Stored data entries:
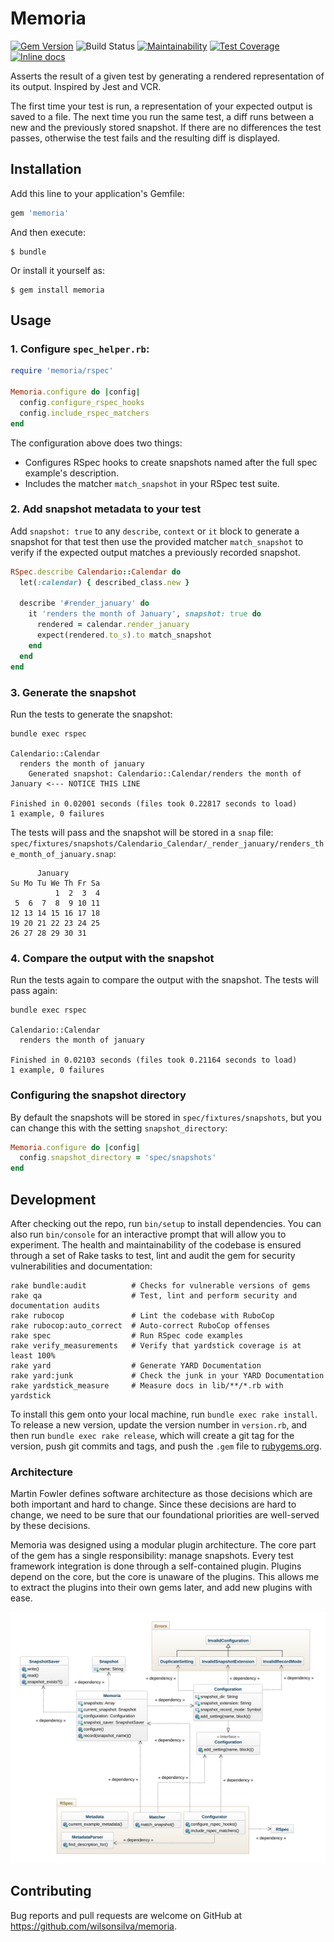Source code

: # Memoria

[![Gem Version](https://badge.fury.io/rb/memoria.svg)](https://badge.fury.io/rb/memoria)
![Build Status](https://github.com/wilsonsilva/memoria/actions/workflows/main.yml/badge.svg)
[![Maintainability](https://api.codeclimate.com/v1/badges/ffa08ae5daf70c87c68f/maintainability)](https://codeclimate.com/github/wilsonsilva/memoria/maintainability)
[![Test Coverage](https://api.codeclimate.com/v1/badges/ffa08ae5daf70c87c68f/test_coverage)](https://codeclimate.com/github/wilsonsilva/memoria/test_coverage)
[![Inline docs](http://inch-ci.org/github/wilsonsilva/memoria.svg?branch=master)](http://inch-ci.org/github/wilsonsilva/memoria)

Asserts the result of a given test by generating a rendered representation of its output. Inspired by Jest and VCR.

The first time your test is run, a representation of your expected output is saved to a file. The next time you
run the same test, a diff runs between a new and the previously stored snapshot. If there are no differences the test
passes, otherwise the test fails and the resulting diff is displayed.

## Installation

Add this line to your application's Gemfile:

```ruby
gem 'memoria'
```

And then execute:

    $ bundle

Or install it yourself as:

    $ gem install memoria

## Usage

### 1. Configure `spec_helper.rb`:

```ruby
require 'memoria/rspec'

Memoria.configure do |config|
  config.configure_rspec_hooks
  config.include_rspec_matchers
end
```

The configuration above does two things:
- Configures RSpec hooks to create snapshots named after the full spec example's description.
- Includes the matcher `match_snapshot` in your RSpec test suite.

### 2. Add snapshot metadata to your test

Add `snapshot: true` to any `describe`, `context` or `it` block to generate a snapshot for that test then use the
provided matcher `match_snapshot` to verify if the expected output matches a previously recorded snapshot.

```ruby
RSpec.describe Calendario::Calendar do
  let(:calendar) { described_class.new }

  describe '#render_january' do
    it 'renders the month of January', snapshot: true do
      rendered = calendar.render_january
      expect(rendered.to_s).to match_snapshot
    end
  end
end
```

### 3. Generate the snapshot

Run the tests to generate the snapshot:

```
bundle exec rspec

Calendario::Calendar
  renders the month of january
    Generated snapshot: Calendario::Calendar/renders the month of January <--- NOTICE THIS LINE

Finished in 0.02001 seconds (files took 0.22817 seconds to load)
1 example, 0 failures
```

The tests will pass and the snapshot will be stored in a `snap` file:
`spec/fixtures/snapshots/Calendario_Calendar/_render_january/renders_the_month_of_january.snap`:

```
      January
Su Mo Tu We Th Fr Sa
          1  2  3  4
 5  6  7  8  9 10 11
12 13 14 15 16 17 18
19 20 21 22 23 24 25
26 27 28 29 30 31
```

### 4. Compare the output with the snapshot

Run the tests again to compare the output with the snapshot. The tests will pass again:

```
bundle exec rspec

Calendario::Calendar
  renders the month of january

Finished in 0.02103 seconds (files took 0.21164 seconds to load)
1 example, 0 failures
```

### Configuring the snapshot directory

By default the snapshots will be stored in `spec/fixtures/snapshots`, but you can change this with the setting
`snapshot_directory`:

```ruby
Memoria.configure do |config|
  config.snapshot_directory = 'spec/snapshots'
end
```

## Development

After checking out the repo, run `bin/setup` to install dependencies. You can also run `bin/console` for an interactive
prompt that will allow you to experiment. The health and maintainability of the codebase is ensured through a set of
Rake tasks to test, lint and audit the gem for security vulnerabilities and documentation:

```
rake bundle:audit          # Checks for vulnerable versions of gems
rake qa                    # Test, lint and perform security and documentation audits
rake rubocop               # Lint the codebase with RuboCop
rake rubocop:auto_correct  # Auto-correct RuboCop offenses
rake spec                  # Run RSpec code examples
rake verify_measurements   # Verify that yardstick coverage is at least 100%
rake yard                  # Generate YARD Documentation
rake yard:junk             # Check the junk in your YARD Documentation
rake yardstick_measure     # Measure docs in lib/**/*.rb with yardstick
```

To install this gem onto your local machine, run `bundle exec rake install`. To release a new version, update the
version number in `version.rb`, and then run `bundle exec rake release`, which will create a git tag for the version,
push git commits and tags, and push the `.gem` file to [rubygems.org](https://rubygems.org).

### Architecture

Martin Fowler defines software architecture as those decisions which are both important and hard to change. Since these
decisions are hard to change, we need to be sure that our foundational priorities are well-served by these decisions.

Memoria was designed using a modular plugin architecture. The core part of the gem has a single responsibility:
manage snapshots. Every test framework integration is done through a self-contained plugin. Plugins depend on the core,
but the core is unaware of the plugins. This allows me to extract the plugins into their own gems later, and
add new plugins with ease.

![Class Diagram](https://github.com/wilsonsilva/memoria/blob/main/documentation/class-diagram.svg)

## Contributing

Bug reports and pull requests are welcome on GitHub at https://github.com/wilsonsilva/memoria.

§ Problem to work on: Set every record down verbatim. No pictures belong in the copy.

§ Answer to this task:
Source code

: # Memoria

[![Gem Version](https://badge.fury.io/rb/memoria.svg)](https://badge.fury.io/rb/memoria)
![Build Status](https://github.com/wilsonsilva/memoria/actions/workflows/main.yml/badge.svg)
[![Maintainability](https://api.codeclimate.com/v1/badges/ffa08ae5daf70c87c68f/maintainability)](https://codeclimate.com/github/wilsonsilva/memoria/maintainability)
[![Test Coverage](https://api.codeclimate.com/v1/badges/ffa08ae5daf70c87c68f/test_coverage)](https://codeclimate.com/github/wilsonsilva/memoria/test_coverage)
[![Inline docs](http://inch-ci.org/github/wilsonsilva/memoria.svg?branch=master)](http://inch-ci.org/github/wilsonsilva/memoria)

Asserts the result of a given test by generating a rendered representation of its output. Inspired by Jest and VCR.

The first time your test is run, a representation of your expected output is saved to a file. The next time you
run the same test, a diff runs between a new and the previously stored snapshot. If there are no differences the test
passes, otherwise the test fails and the resulting diff is displayed.

## Installation

Add this line to your application's Gemfile:

```ruby
gem 'memoria'
```

And then execute:

    $ bundle

Or install it yourself as:

    $ gem install memoria

## Usage

### 1. Configure `spec_helper.rb`:

```ruby
require 'memoria/rspec'

Memoria.configure do |config|
  config.configure_rspec_hooks
  config.include_rspec_matchers
end
```

The configuration above does two things:
- Configures RSpec hooks to create snapshots named after the full spec example's description.
- Includes the matcher `match_snapshot` in your RSpec test suite.

### 2. Add snapshot metadata to your test

Add `snapshot: true` to any `describe`, `context` or `it` block to generate a snapshot for that test then use the
provided matcher `match_snapshot` to verify if the expected output matches a previously recorded snapshot.

```ruby
RSpec.describe Calendario::Calendar do
  let(:calendar) { described_class.new }

  describe '#render_january' do
    it 'renders the month of January', snapshot: true do
      rendered = calendar.render_january
      expect(rendered.to_s).to match_snapshot
    end
  end
end
```

### 3. Generate the snapshot

Run the tests to generate the snapshot:

```
bundle exec rspec

Calendario::Calendar
  renders the month of january
    Generated snapshot: Calendario::Calendar/renders the month of January <--- NOTICE THIS LINE

Finished in 0.02001 seconds (files took 0.22817 seconds to load)
1 example, 0 failures
```

The tests will pass and the snapshot will be stored in a `snap` file:
`spec/fixtures/snapshots/Calendario_Calendar/_render_january/renders_the_month_of_january.snap`:

```
      January
Su Mo Tu We Th Fr Sa
          1  2  3  4
 5  6  7  8  9 10 11
12 13 14 15 16 17 18
19 20 21 22 23 24 25
26 27 28 29 30 31
```

### 4. Compare the output with the snapshot

Run the tests again to compare the output with the snapshot. The tests will pass again:

```
bundle exec rspec

Calendario::Calendar
  renders the month of january

Finished in 0.02103 seconds (files took 0.21164 seconds to load)
1 example, 0 failures
```

### Configuring the snapshot directory

By default the snapshots will be stored in `spec/fixtures/snapshots`, but you can change this with the setting
`snapshot_directory`:

```ruby
Memoria.configure do |config|
  config.snapshot_directory = 'spec/snapshots'
end
```

## Development

After checking out the repo, run `bin/setup` to install dependencies. You can also run `bin/console` for an interactive
prompt that will allow you to experiment. The health and maintainability of the codebase is ensured through a set of
Rake tasks to test, lint and audit the gem for security vulnerabilities and documentation:

```
rake bundle:audit          # Checks for vulnerable versions of gems
rake qa                    # Test, lint and perform security and documentation audits
rake rubocop               # Lint the codebase with RuboCop
rake rubocop:auto_correct  # Auto-correct RuboCop offenses
rake spec                  # Run RSpec code examples
rake verify_measurements   # Verify that yardstick coverage is at least 100%
rake yard                  # Generate YARD Documentation
rake yard:junk             # Check the junk in your YARD Documentation
rake yardstick_measure     # Measure docs in lib/**/*.rb with yardstick
```

To install this gem onto your local machine, run `bundle exec rake install`. To release a new version, update the
version number in `version.rb`, and then run `bundle exec rake release`, which will create a git tag for the version,
push git commits and tags, and push the `.gem` file to [rubygems.org](https://rubygems.org).

### Architecture

Martin Fowler defines software architecture as those decisions which are both important and hard to change. Since these
decisions are hard to change, we need to be sure that our foundational priorities are well-served by these decisions.

Memoria was designed using a modular plugin architecture. The core part of the gem has a single responsibility:
manage snapshots. Every test framework integration is done through a self-contained plugin. Plugins depend on the core,
but the core is unaware of the plugins. This allows me to extract the plugins into their own gems later, and
add new plugins with ease.

![Class Diagram](https://github.com/wilsonsilva/memoria/blob/main/documentation/class-diagram.svg)

## Contributing

Bug reports and pull requests are welcome on GitHub at https://github.com/wilsonsilva/memoria.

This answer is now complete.